> _Your assignment_
Nothing but the pictures may be left out. Restate the rest of the entries word for word.

> _Data_

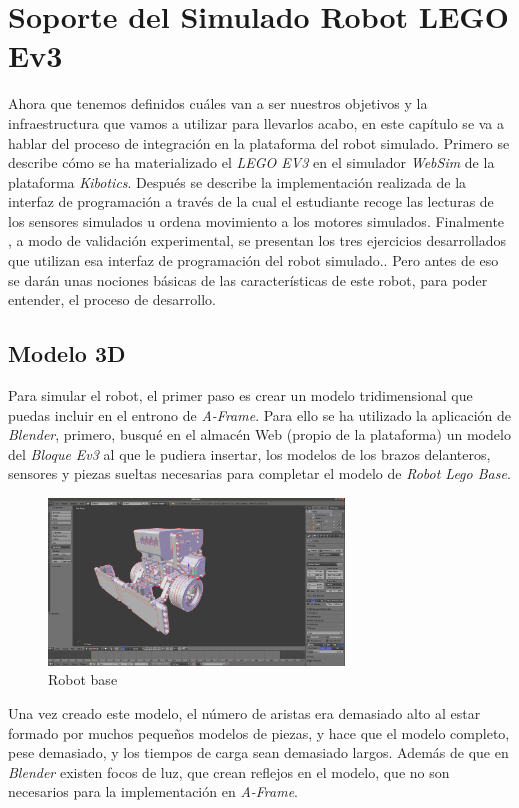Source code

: \chapter{Soporte del Simulado Robot LEGO Ev3}
\label{chap:simulado}
Ahora que tenemos definidos cuáles van a ser nuestros objetivos y la infraestructura que vamos a utilizar para llevarlos acabo, en este capítulo se va a hablar del proceso de integración en la plataforma del robot simulado. Primero se describe cómo se ha materializado el \textit{LEGO EV3} en el simulador \textit{WebSim} de la plataforma \textit{Kibotics}. Después se describe la implementación realizada de la interfaz de programación a través de la cual el estudiante recoge las lecturas de los sensores simulados u ordena movimiento a los motores simulados. Finalmente , a modo de validación experimental, se presentan los tres ejercicios desarrollados que utilizan esa interfaz de programación del robot simulado.. Pero antes de eso se darán unas nociones básicas de las características de este robot, para poder entender, el proceso de desarrollo. 
\section{Modelo 3D}
\label{sec:Modelo}
Para simular el robot, el primer paso es crear un modelo tridimensional que puedas incluir en el entrono de \textit{A-Frame}. Para ello se ha utilizado la aplicación de \textit{Blender}, primero, busqué en el almacén Web (propio de la plataforma) un modelo del \textit{Bloque Ev3} al que le pudiera insertar, los modelos de los brazos delanteros, sensores y piezas sueltas necesarias para completar el modelo de \textit{Robot Lego Base}.

 \begin{figure}[H]
    \centering
    \includegraphics[width=0.7\textwidth]{img/primermodelo.png}
    \caption{Robot base} \label{fig:primer}
\end{figure}

Una vez creado este modelo, el número de aristas era demasiado alto al estar formado por muchos pequeños modelos de piezas, y hace que el modelo completo, pese demasiado, y los tiempos de carga sean demasiado largos. Además de que en \textit{Blender} existen focos de luz, que crean reflejos en el modelo, que no son necesarios para la implementación en \textit{A-Frame}. \newline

> _Solution to the exercise_
Source code

: \chapter{Soporte del Simulado Robot LEGO Ev3}
\label{chap:simulado}
Ahora que tenemos definidos cuáles van a ser nuestros objetivos y la infraestructura que vamos a utilizar para llevarlos acabo, en este capítulo se va a hablar del proceso de integración en la plataforma del robot simulado. Primero se describe cómo se ha materializado el \textit{LEGO EV3} en el simulador \textit{WebSim} de la plataforma \textit{Kibotics}. Después se describe la implementación realizada de la interfaz de programación a través de la cual el estudiante recoge las lecturas de los sensores simulados u ordena movimiento a los motores simulados. Finalmente , a modo de validación experimental, se presentan los tres ejercicios desarrollados que utilizan esa interfaz de programación del robot simulado.. Pero antes de eso se darán unas nociones básicas de las características de este robot, para poder entender, el proceso de desarrollo. 
\section{Modelo 3D}
\label{sec:Modelo}
Para simular el robot, el primer paso es crear un modelo tridimensional que puedas incluir en el entrono de \textit{A-Frame}. Para ello se ha utilizado la aplicación de \textit{Blender}, primero, busqué en el almacén Web (propio de la plataforma) un modelo del \textit{Bloque Ev3} al que le pudiera insertar, los modelos de los brazos delanteros, sensores y piezas sueltas necesarias para completar el modelo de \textit{Robot Lego Base}.

 \begin{figure}[H]
    \centering
    \includegraphics[width=0.7\textwidth]{img/primermodelo.png}
    \caption{Robot base} \label{fig:primer}
\end{figure}

Una vez creado este modelo, el número de aristas era demasiado alto al estar formado por muchos pequeños modelos de piezas, y hace que el modelo completo, pese demasiado, y los tiempos de carga sean demasiado largos. Además de que en \textit{Blender} existen focos de luz, que crean reflejos en el modelo, que no son necesarios para la implementación en \textit{A-Frame}. \newline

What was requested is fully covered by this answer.